#### Problem:
Quote only the span from the first line of the entries to the line containing "We say that a function $f$ is", both ends kept. Leave every picture out.

Stored data
★ ★ ★
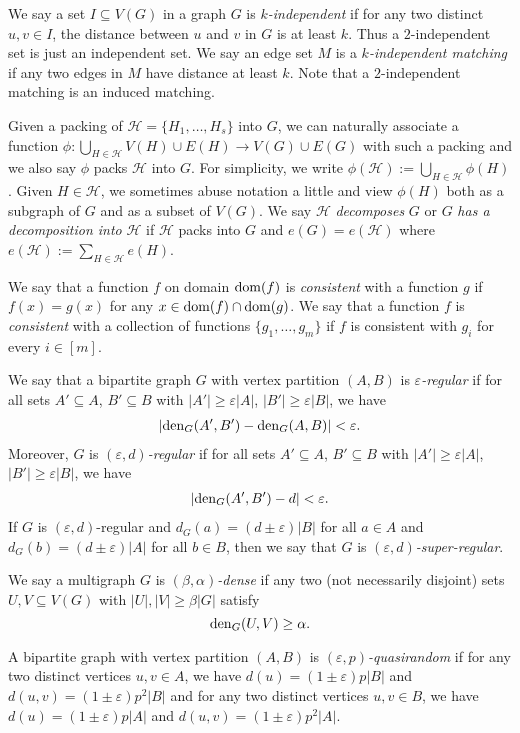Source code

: \documentclass[a4paper, 11pt, reqno]{amsart}
\numberwithin{equation}{section}
\newcommand{\1}{{\rm 1\hspace*{-0.4ex}%
\rule{0.1ex}{1.52ex}\hspace*{0.2ex}}}
\newcommand{\cH}{\mathcal{H}}
\newcommand{\den}{{\rm den}}
\newcommand{\dom}{{\rm dom}}
\renewcommand{\epsilon}{\varepsilon}
\newcommand{\sub}{\subseteq}
\begin{document}
We say a set $I\sub V(G)$ in a graph $G$ is {\em $k$-independent} if for any two distinct $u,v\in I$, the distance between $u$ and $v$ in $G$ is at least $k$. 
Thus a $2$-independent set is just an independent set. 
We say an edge set $M$ is a {\em $k$-independent matching} if any two edges in $M$ have distance at least $k$. 
Note that a $2$-independent matching is an induced matching. 



Given a packing of $\cH=\{H_1,\dots, H_s\}$ into $G$, we can naturally associate a function $\phi: \bigcup_{H\in \cH} V(H)\cup E(H)\to V(G)\cup E(G)$ with such a packing and we also say $\phi$ packs $\cH$ into $G$.  For simplicity, we write $\phi(\cH):= \bigcup_{H\in \cH}\phi(H)$. 
Given $H\in \cH$, we sometimes abuse notation a little and view $\phi(H)$ both as a subgraph of $G$ and as a subset of $V(G)$.
We say $\cH$ \emph{decomposes} $G$ or $G$ \emph{has a decomposition into} $\cH$ if $\cH$ packs into $G$ and $e(G)=e(\cH)$ where $e(\cH):= \sum_{H\in \cH} e(H)$.



We say that a function $f$ on domain $\dom(f)$ is {\em consistent} with a function $g$ if $f(x)=g(x)$ for any $x \in \dom(f)\cap \dom(g)$. 
We say that a function $f$ is {\em consistent} with a collection of functions $\{g_1,\dots, g_{m}\}$ if $f$ is consistent with $g_i$ for every $i\in [m]$. 

We say that a bipartite graph $G$ with vertex partition $(A,B)$ is \emph{$\epsilon$-regular}
if for all sets $A'\subseteq A$, $B'\subseteq B$ with  $|A'|\geq \epsilon |A|$, $|B'|\geq \epsilon |B|$, we have
\begin{align*}
	| \den_G(A',B')- \den_G(A,B)| < \epsilon.
\end{align*}
Moreover,
$G$ is \emph{$(\epsilon,d)$-regular} if
for all sets $A'\subseteq A$, $B'\subseteq B$ with  $|A'|\geq \epsilon |A|$, $|B'|\geq \epsilon |B|$,
we have
\begin{align*}
	| \den_G(A',B')- d| < \epsilon.
\end{align*}
If $G$ is $(\epsilon,d)$-regular and $d_{G}(a)= (d\pm \epsilon)|B|$ for all $a\in A$ and $d_{G}(b)= (d\pm \epsilon)|A|$ for all $b\in B$, then we say that $G$ is {\em $(\epsilon,d)$-super-regular}.

We say a multigraph $G$ is {\em $(\beta,\alpha)$-dense} if any two (not necessarily disjoint) sets $U, V\subseteq V(G)$ with $|U|,|V|\geq \beta |G|$ satisfy
$$\den_G(U,V)\geq \alpha.$$


A bipartite graph with vertex partition $(A,B)$ is \emph{$(\epsilon,p)$-quasirandom}
if for any two distinct vertices $u,v \in A$, we have $d(u)=(1\pm \epsilon)p|B|$ and $d(u,v)=(1\pm \epsilon)p^2|B|$
and for any two distinct vertices $u,v \in B$, we have $d(u)=(1\pm \epsilon)p|A|$ and $d(u,v)=(1\pm \epsilon)p^2|A|$.
\end{document}
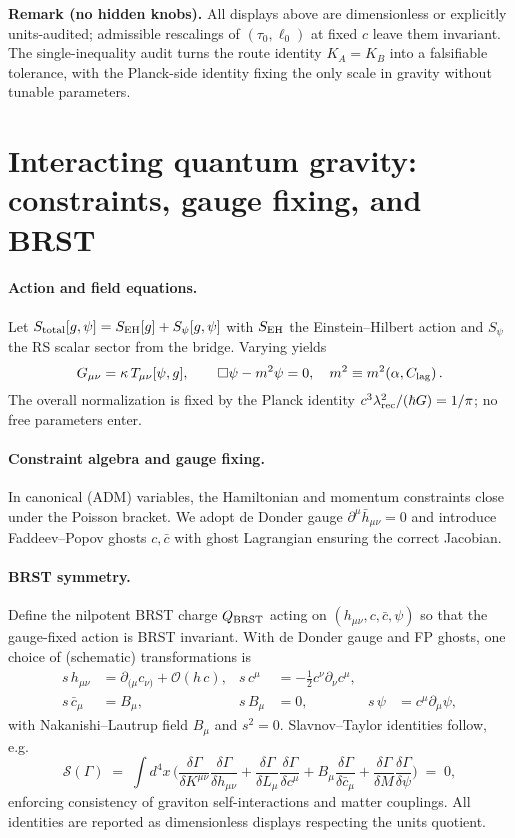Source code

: \documentclass[11pt]{article}
\begin{document}
\medskip
\noindent\textbf{Remark (no hidden knobs).} All displays above are dimensionless or explicitly units-audited; admissible rescalings of $(\tau_0,\ell_0)$ at fixed $c$ leave them invariant. The single-inequality audit turns the route identity $K_A=K_B$ into a falsifiable tolerance, with the Planck-side identity fixing the only scale in gravity without tunable parameters. 

\section{Interacting quantum gravity: constraints, gauge fixing, and BRST}
\label{sec:interacting-qg}

\paragraph{Action and field equations.}
Let $S_{\rm total}[g,\psi]=S_{\rm EH}[g]+S_{\psi}[g,\psi]$ with $S_{\rm EH}$ the Einstein--Hilbert action and $S_{\psi}$ the RS scalar sector from the bridge. Varying yields
\[
G_{\mu\nu}=\kappa\,T_{\mu\nu}[\psi,g],\qquad \Box\psi- m^2\psi=0,\quad m^2 \equiv m^2(\alpha, C_{\rm lag})\,.
\]
The overall normalization is fixed by the Planck identity $c^3\lambda_{\rm rec}^2/(\hbar G)=1/\pi$; no free parameters enter.

\paragraph{Constraint algebra and gauge fixing.}
In canonical (ADM) variables, the Hamiltonian and momentum constraints close under the Poisson bracket. We adopt de Donder gauge $\partial^\mu \bar h_{\mu\nu}=0$ and introduce Faddeev--Popov ghosts $c,\bar c$ with ghost Lagrangian ensuring the correct Jacobian.

\paragraph{BRST symmetry.}
Define the nilpotent BRST charge $Q_{\rm BRST}$ acting on $(h_{\mu\nu},c,\bar c,\psi)$ so that the gauge-fixed action is BRST invariant. With de Donder gauge and FP ghosts, one choice of (schematic) transformations is
\begin{align}
 s\,h_{\mu\nu} &= \partial_{(\mu} c_{\nu)} + \mathcal{O}(h\,c), & s\,c^\mu &= -\tfrac12 c^\nu\partial_\nu c^\mu,\\
 s\,\bar c_\mu &= B_\mu, & s\,B_\mu &= 0, & s\,\psi &= c^\mu\partial_\mu\psi,
\end{align}
with Nakanishi--Lautrup field $B_\mu$ and $s^2\!=\!0$. Slavnov--Taylor identities follow, e.g.
\[
\mathcal{S}(\Gamma) \;=\; \int d^4x\,\Big( \frac{\delta\Gamma}{\delta K^{\mu\nu}}\frac{\delta\Gamma}{\delta h_{\mu\nu}} + \frac{\delta\Gamma}{\delta L_\mu}\frac{\delta\Gamma}{\delta c^\mu} + B_\mu\frac{\delta\Gamma}{\delta \bar c_\mu} + \frac{\delta\Gamma}{\delta M}\frac{\delta\Gamma}{\delta \psi} \Big) \;=\; 0,
\]
enforcing consistency of graviton self-interactions and matter couplings. All identities are reported as dimensionless displays respecting the units quotient.
\end{document}
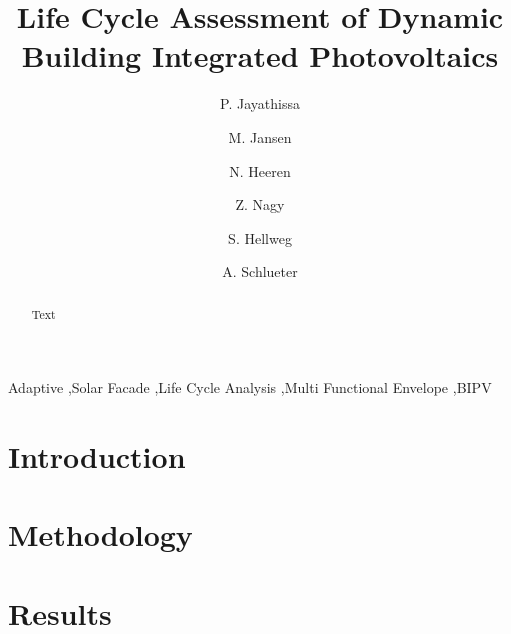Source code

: \documentclass[preprint,12pt]{elsarticle} %
\begin{document}
\begin{frontmatter}

\title{Life Cycle Assessment of Dynamic Building Integrated Photovoltaics} 

\author[ita]{P. Jayathissa }
\address[ita]{Architecture and Building Systems, Institute of Technology in Architecture, Department of Architecture,\\ ETH Zurich, Switzerland} 

\author[ita]{M. Jansen}

\author[baug]{N. Heeren}
\address[baug]{Ecological System Design, Institute of Environmental Engineering,\\ ETH Zurich, Switzerland}

\author[ita]{Z. Nagy}

\author[baug]{S. Hellweg}


\author[ita]{A. Schlueter  }



\begin{abstract}
Text \\

\end{abstract}

\begin{keyword}
Adaptive \sep Solar Facade \sep Life Cycle Analysis \sep Multi Functional Envelope \sep BIPV
\end{keyword}

\end{frontmatter}

\section{Introduction}
\label{ch:introduction}


\section{Methodology}
\label{ch:method}


\section{Results}
\label{ch:results}

\end{document}
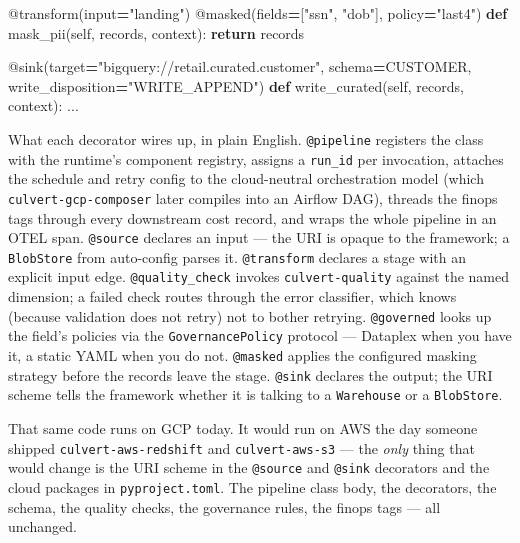 \documentclass[
  11pt,
  british,
  oneside]{book}
\newenvironment{Shaded}{\begin{snugshade}}{\end{snugshade}}
\newcommand{\AttributeTok}[1]{\textcolor[rgb]{0.77,0.63,0.00}{#1}}
\newcommand{\BuiltInTok}[1]{#1}
\newcommand{\ControlFlowTok}[1]{\textcolor[rgb]{0.13,0.29,0.53}{\textbf{#1}}}
\newcommand{\KeywordTok}[1]{\textcolor[rgb]{0.13,0.29,0.53}{\textbf{#1}}}
\newcommand{\NormalTok}[1]{#1}
\newcommand{\OperatorTok}[1]{\textcolor[rgb]{0.81,0.36,0.00}{\textbf{#1}}}
\newcommand{\StringTok}[1]{\textcolor[rgb]{0.31,0.60,0.02}{#1}}
\newcommand{\VariableTok}[1]{\textcolor[rgb]{0.00,0.00,0.00}{#1}}
\begin{document}
\begin{Shaded}
\begin{Highlighting}[]
    \AttributeTok{@transform}\NormalTok{(}\BuiltInTok{input}\OperatorTok{=}\StringTok{"landing"}\NormalTok{)}
    \AttributeTok{@masked}\NormalTok{(fields}\OperatorTok{=}\NormalTok{[}\StringTok{"ssn"}\NormalTok{, }\StringTok{"dob"}\NormalTok{], policy}\OperatorTok{=}\StringTok{"last4"}\NormalTok{)}
    \KeywordTok{def}\NormalTok{ mask\_pii(}\VariableTok{self}\NormalTok{, records, context):}
        \ControlFlowTok{return}\NormalTok{ records}

    \AttributeTok{@sink}\NormalTok{(target}\OperatorTok{=}\StringTok{"bigquery://retail.curated.customer"}\NormalTok{, schema}\OperatorTok{=}\NormalTok{CUSTOMER,}
\NormalTok{          write\_disposition}\OperatorTok{=}\StringTok{"WRITE\_APPEND"}\NormalTok{)}
    \KeywordTok{def}\NormalTok{ write\_curated(}\VariableTok{self}\NormalTok{, records, context): ...}
\end{Highlighting}
\end{Shaded}

What each decorator wires up, in plain English. \texttt{@pipeline}
registers the class with the runtime's component registry, assigns a
\texttt{run\_id} per invocation, attaches the schedule and retry config
to the cloud-neutral orchestration model (which
\texttt{culvert-gcp-composer} later compiles into an Airflow DAG),
threads the finops tags through every downstream cost record, and wraps
the whole pipeline in an OTEL span. \texttt{@source} declares an input
--- the URI is opaque to the framework; a \texttt{BlobStore} from
auto-config parses it. \texttt{@transform} declares a stage with an
explicit input edge. \texttt{@quality\_check} invokes
\texttt{culvert-quality} against the named dimension; a failed check
routes through the error classifier, which knows (because validation
does not retry) not to bother retrying. \texttt{@governed} looks up the
field's policies via the \texttt{GovernancePolicy} protocol --- Dataplex
when you have it, a static YAML when you do not. \texttt{@masked}
applies the configured masking strategy before the records leave the
stage. \texttt{@sink} declares the output; the URI scheme tells the
framework whether it is talking to a \texttt{Warehouse} or a
\texttt{BlobStore}.

That same code runs on GCP today. It would run on AWS the day someone
shipped \texttt{culvert-aws-redshift} and \texttt{culvert-aws-s3} ---
the \emph{only} thing that would change is the URI scheme in the
\texttt{@source} and \texttt{@sink} decorators and the cloud packages in
\texttt{pyproject.toml}. The pipeline class body, the decorators, the
schema, the quality checks, the governance rules, the finops tags ---
all unchanged.
\end{document}

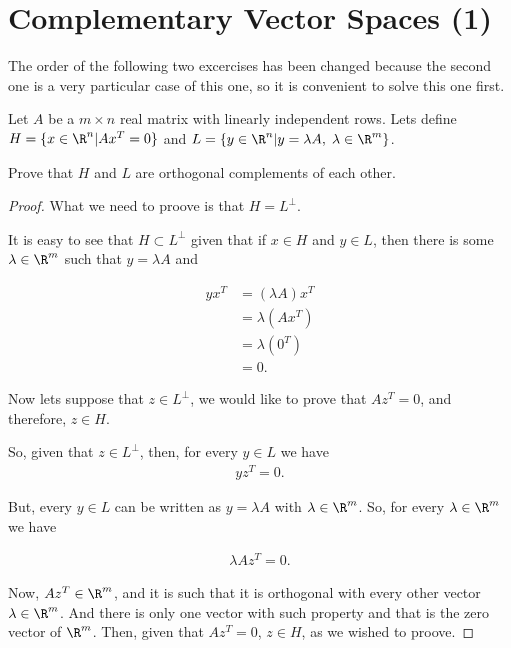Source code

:﻿\chapter{Complementary Vector Spaces (1)}
    The order of the following two excercises has been changed because the second one is
    a very particular case of this one, so it is convenient to solve this one first.

    \begin{theorem}
        Let $A$ be a $m \times n$ real matrix with linearly independent rows.
        Lets define $H = \{x \in \R^n | Ax^T = 0 \}$ and 
        $L = \{ y \in \R^n | y = \lambda A, \; \lambda \in \R^m\}$.\pn
        
        Prove that $H$ and $L$ are orthogonal complements of each other.
    \end{theorem}
    
    \begin{proof}
        What we need to proove is that $H = L^\perp$.\pn
        
        It is easy to see that $H \subset L^\perp$ given that if $x \in H$ and $y \in L$, then
        there is some $\lambda \in \R^m$ such that $y = \lambda A$ and
        
        \begin{align}
                yx^T    &=  (\lambda A) x^T \\
                        &=  \lambda (A x^T) \\
                        &=  \lambda (0^T)   \\
                        &=  0.
        \end{align}\pn
        
        Now lets suppose that $z \in L^\perp$, we would like to prove that $A z^T = 0$, and therefore,
        $z \in H$.\pn
        
        So, given that $z \in L^\perp$, then, for every $y \in L$ we have
        \begin{align}
                    yz^T = 0.
        \end{align}\pn
        
        But, every $y \in L$ can be written as $y = \lambda A$ with $\lambda \in \R^m$. So, 
        for every $\lambda \in \R^m$ we have 
        
        \begin{align}
                \lambda A z^T   = 0.
        \end{align}
        
        Now, $A z^T \in \R^m$, and it is such that it is orthogonal with every other vector 
        $\lambda \in \R^m$. And there is only one vector with such property and that is the
        zero vector of $\R^m$. Then, given that $A z^T = 0$, $z \in H$, as we wished to proove.
    \end{proof}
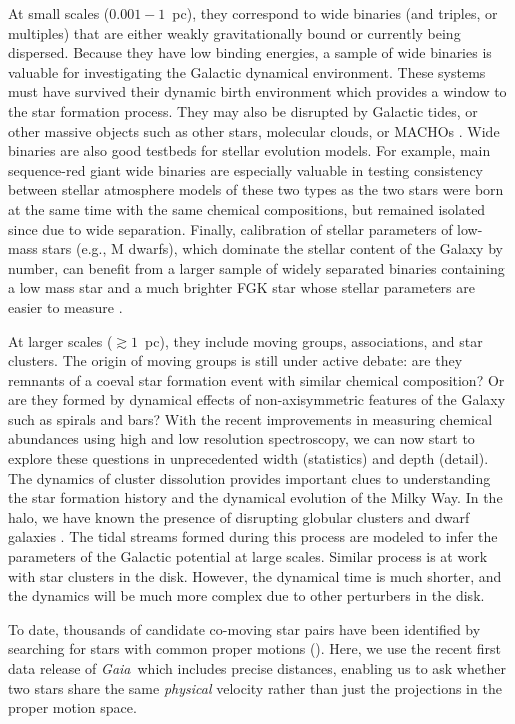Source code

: \documentclass[manuscript, letterpaper]{aastex6}
\newcommand{\project}[1]{\textsl{#1}}
\newcommand{\gaia}{\project{Gaia}}
\begin{document}
At small scales ($0.001-1$~pc), they correspond to wide binaries (and triples, or
multiples) that are
either weakly gravitationally bound or currently being dispersed.
Because they have low binding energies,
a sample of wide binaries is valuable for investigating
the Galactic dynamical environment.
These systems must have survived their dynamic birth environment which
provides a window to the star formation process.
They may also be disrupted by Galactic tides, or other massive objects
such as other stars, molecular clouds, or MACHOs \citep{Yoo:2004aa,Allen:2014aa}.
Wide binaries are also good testbeds for stellar evolution models.
For example, main sequence-red giant wide binaries are especially valuable
in testing consistency between stellar atmosphere models of these two types
as the two stars were born at the same time with the same chemical compositions,
but remained isolated since due to wide separation.
Finally, calibration of stellar parameters of low-mass stars (e.g., M dwarfs),
which dominate the stellar content of the Galaxy by number, can benefit from
a larger sample of widely separated binaries containing a low mass star and a
much brighter FGK star whose stellar parameters are easier to measure
\citep[e.g.,][]{Rojas-Ayala:2012aa}.

At larger scales ($\gtrsim 1$~pc), they include moving groups, associations, and star clusters.
The origin of moving groups is still under active debate: are they remnants of a coeval
star formation event with similar chemical composition? Or are they formed by
dynamical effects of non-axisymmetric features of the Galaxy such as spirals
and bars? With the recent improvements in measuring chemical abundances
using high and low resolution spectroscopy, we can now start to explore these questions
in unprecedented width (statistics) and depth (detail).
The dynamics of cluster dissolution provides important clues to understanding
the star formation history and the dynamical evolution of the Milky Way.
In the halo, we have known the presence of disrupting globular clusters and dwarf galaxies
\citep[e.g.,][]{Ibata:1994aa}.
The tidal streams formed during this process are modeled to infer the
parameters of the Galactic potential at large scales.
Similar process is at work with star clusters in the disk. However, the dynamical
time is much shorter, and the dynamics will be much more complex due to other
perturbers in the disk.

To date, thousands of candidate co-moving star pairs have been identified by
searching for stars with common proper motions
(\citealt{Poveda:1994aa,Allen:2000aa,Chaname:2004aa,Lepine:2007aa,Alonso-Floriano:2015aa}).
Here, we use the recent first data release of \gaia\ which includes precise distances,
enabling us to ask whether two stars share the same {\it physical} velocity rather than
just the projections in the proper motion space.
\end{document}

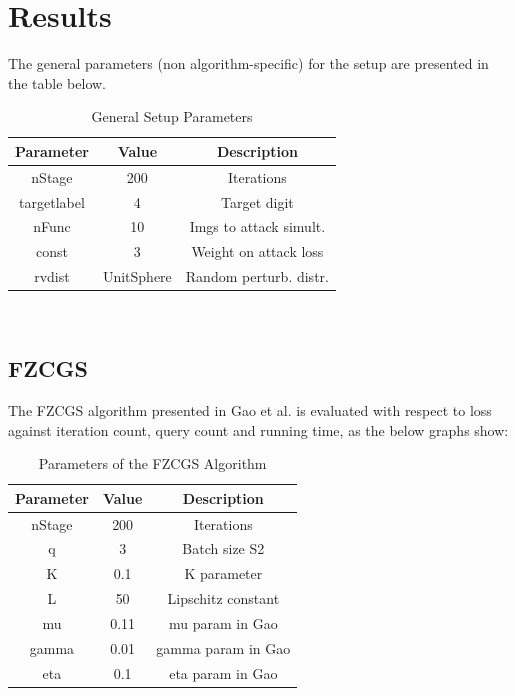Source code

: \documentclass[10pt,twocolumn,letterpaper]{article}
\begin{document}
\section{Results}

The general parameters (non algorithm-specific) for the setup are presented in the table below.

\begin{table}[h]
   \centering
   \begin{tabular}{ccc}
       \hline
       Parameter & Value & Description \\
       \hline
       nStage & 200 & Iterations\\
       \hline
       targetlabel & 4 & Target digit\\
       \hline
       nFunc & 10 & Imgs to attack simult.\\
       \hline
       const & 3 & Weight on attack loss\\
       \hline
       rvdist & UnitSphere & Random perturb. distr.\\ 
       \hline
   \end{tabular}
   \
   \caption{General Setup Parameters} 
   \label{tab:general_params}
\end{table}

\subsection{FZCGS}

The FZCGS algorithm presented in Gao et al. is evaluated with respect to 
loss against iteration count, query count and running time, as the below graphs show:

\begin{table}[h]
   \centering
   \begin{tabular}{ccc}
       \hline
       Parameter & Value & Description \\
       \hline
       nStage & 200 & Iterations\\
       \hline
       q & 3 & Batch size S2\\
       \hline
       K & 0.1 & K parameter\\
       \hline
       L & 50 & Lipschitz constant \\
       \hline
       mu & 0.11 & mu param in Gao\\
       \hline
       gamma & 0.01 & gamma param in Gao\\
       \hline
       eta & 0.1 & eta param in Gao\\
       \hline
   \end{tabular}
   \
   \caption{Parameters of the FZCGS Algorithm} 
   \label{tab:fzcgs_params}
\end{table}
\end{document}
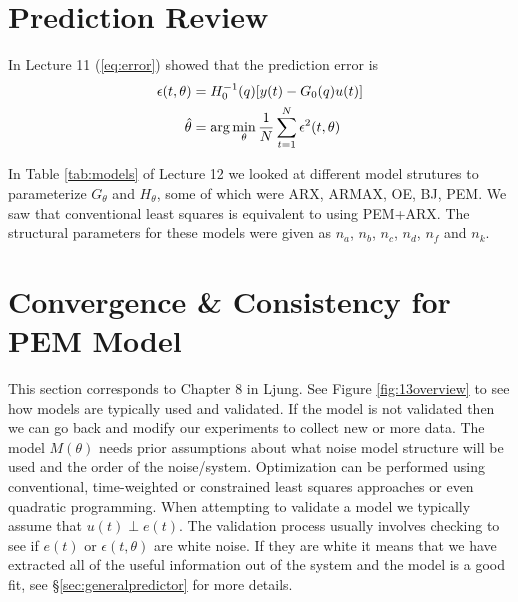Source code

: 
\mainmatter
\setcounter{page}{1}

\lectureseries[\course]{\course}

\date{November 10, 2009}

\setaddress

\setcounter{lecture}{12}
\setcounter{chapter}{12}


\section{Prediction Review}
In Lecture 11 (\ref{eq:error}) showed that the prediction error is
\begin{align*}
\epsilon(t,\theta) &= H_0^{-1}(q)[y(t)-G_0(q)u(t)] \\
\hat{\theta} &= \arg\min_\theta\frac{1}{N}\sum_{t=1}^N\epsilon^2(t,\theta)
\end{align*}

In Table \ref{tab:models} of Lecture 12 we looked at different model strutures to parameterize $G_\theta$ and $H_\theta$, some of which were ARX, ARMAX, OE, BJ, PEM. We saw that conventional least squares is equivalent to using PEM+ARX.  The structural parameters for these models were given as $n_a$, $n_b$, $n_c$, $n_d$, $n_f$ and $n_k$.

\section{Convergence \& Consistency for PEM Model}
\label{sec:13convergence}
This section corresponds to Chapter 8 in Ljung. See Figure \ref{fig:13overview} to see how models are typically used and validated. If the model is not validated then we can go back and modify our experiments to collect new or more data. The model $M(\theta)$ needs prior assumptions about what noise model structure will be used and the order of the noise/system. Optimization can be performed using conventional, time-weighted or constrained least squares approaches or even quadratic programming. When attempting to validate a model we typically assume that $u(t)\perp e(t)$. The validation process usually involves checking to see if $e(t)$ or $\epsilon(t,\theta)$ are white noise. If they are white it means that we have extracted all of the useful information out of the system and the model is a good fit, see \S\ref{sec:generalpredictor} for more details.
★ ★ ★
#### Problem solution:
Source code

: \documentclass[a4paper, 11pt, reqno]{amsart}
\numberwithin{equation}{section}
\newcommand{\1}{{\rm 1\hspace*{-0.4ex}%
\rule{0.1ex}{1.52ex}\hspace*{0.2ex}}}
\newcommand{\cH}{\mathcal{H}}
\newcommand{\den}{{\rm den}}
\newcommand{\dom}{{\rm dom}}
\renewcommand{\epsilon}{\varepsilon}
\newcommand{\sub}{\subseteq}
\begin{document}
We say a set $I\sub V(G)$ in a graph $G$ is {\em $k$-independent} if for any two distinct $u,v\in I$, the distance between $u$ and $v$ in $G$ is at least $k$. 
Thus a $2$-independent set is just an independent set. 
We say an edge set $M$ is a {\em $k$-independent matching} if any two edges in $M$ have distance at least $k$. 
Note that a $2$-independent matching is an induced matching. 



Given a packing of $\cH=\{H_1,\dots, H_s\}$ into $G$, we can naturally associate a function $\phi: \bigcup_{H\in \cH} V(H)\cup E(H)\to V(G)\cup E(G)$ with such a packing and we also say $\phi$ packs $\cH$ into $G$.  For simplicity, we write $\phi(\cH):= \bigcup_{H\in \cH}\phi(H)$. 
Given $H\in \cH$, we sometimes abuse notation a little and view $\phi(H)$ both as a subgraph of $G$ and as a subset of $V(G)$.
We say $\cH$ \emph{decomposes} $G$ or $G$ \emph{has a decomposition into} $\cH$ if $\cH$ packs into $G$ and $e(G)=e(\cH)$ where $e(\cH):= \sum_{H\in \cH} e(H)$.



We say that a function $f$ on domain $\dom(f)$ is {\em consistent} with a function $g$ if $f(x)=g(x)$ for any $x \in \dom(f)\cap \dom(g)$. 
We say that a function $f$ is {\em consistent} with a collection of functions $\{g_1,\dots, g_{m}\}$ if $f$ is consistent with $g_i$ for every $i\in [m]$. 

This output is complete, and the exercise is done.